Do It Like an Hombre (Hazlo como hombre) is a 2017 comedy film co-written and directed Nicolás López. The film starred by Mauricio Ochmann, Alfonso Dosal and Aislinn Derbez in lead roles along with Humberto Busto, Ignacia Allamand and Ariel Levy.

The film grossed $182.17 million pesos in Mexico, and is the seventh highest-grossing Mexican film until it was displaced to eighth place by Radical in 2023.

== Plot ==
Raúl (Mauricio Ochmann), Eduardo (Humberto Busto), and Santiago (Alfonso Dosal) led a happy and stereotypically "masculine" life from childhood until Santiago comes out to them as gay.

Raúl reacts negatively and tries to convince Santiago that it's just a phase, damaging their relationship. Santiago begins a relationship with Julián, a famous chef, and plans to move to Miami with him to start a new life, which makes Raúl jealous and causes conflicts that eventually lead to them cutting each other off. Meanwhile, Raúl's wife, Luciana, discovers that he has been flirting with other women and arranging hookups, and seeks a divorce.

Losing two important relationships makes Raúl reevaluate his views on masculinity, friendship, and love. Eventually, Santiago backs down from his plans to move when he discovers Julián is polyamorous and not interested in a monogamous relationship. Raúl apologizes to Santiago, and they reconcile.
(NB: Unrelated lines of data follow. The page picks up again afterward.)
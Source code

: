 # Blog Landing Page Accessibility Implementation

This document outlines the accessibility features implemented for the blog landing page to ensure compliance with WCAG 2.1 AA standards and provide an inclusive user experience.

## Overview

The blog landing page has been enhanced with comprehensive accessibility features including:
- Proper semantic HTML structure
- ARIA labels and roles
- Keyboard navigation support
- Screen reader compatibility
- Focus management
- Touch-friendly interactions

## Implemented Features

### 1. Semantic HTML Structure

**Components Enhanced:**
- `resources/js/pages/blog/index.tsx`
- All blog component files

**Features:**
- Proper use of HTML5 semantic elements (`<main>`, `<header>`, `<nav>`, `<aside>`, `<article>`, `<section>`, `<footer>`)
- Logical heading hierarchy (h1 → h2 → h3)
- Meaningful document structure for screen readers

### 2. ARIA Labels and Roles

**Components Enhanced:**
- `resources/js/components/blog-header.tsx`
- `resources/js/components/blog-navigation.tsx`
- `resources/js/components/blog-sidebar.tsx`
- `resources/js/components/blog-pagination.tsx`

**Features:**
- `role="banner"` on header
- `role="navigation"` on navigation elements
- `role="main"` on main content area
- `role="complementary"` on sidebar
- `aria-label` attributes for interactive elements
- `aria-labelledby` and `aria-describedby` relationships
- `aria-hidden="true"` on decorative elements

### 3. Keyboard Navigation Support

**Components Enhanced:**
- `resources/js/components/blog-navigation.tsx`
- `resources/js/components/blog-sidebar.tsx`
In the final scene, a couple of years later, Raúl is still trying to regain Luciana's love and forgiveness, but she remains hesitant. Santiago is dating an employee of Eduardo, and Raúl seems more accepting of his friend's homosexuality, but he still reacts with discomfort to seeing his own son playing with a doll, hinting at potential future conflicts.

== Cast ==
- Mauricio Ochmann as Raúl
- Alfonso Dosal as Santiago
- Aislinn Derbez as Nati, Santiago's girlfriend.
- Humberto Busto as Eduardo
- Ignacia Allamand as Luciana, Raúl's wife.
- Ariel Levy as Julián, Santiago's boyfriend.
- Luis Pablo Román as Raúl's therapist.

== Criticism ==
GLAAD criticized the film as especially homophobic in its 2018 report "Studio Responsibility Index" stating: "Overall, this movie contained so much anti-gay language and sentiment played for laughs, that Raúl coming around is barely consequential. While this film did pass the Vito Russo Test by including an LGBTQ character who was significant to the plot and had the same sort of unique personality traits as non-LGBTQ
characters, it does not stop the film from being incredibly offensive."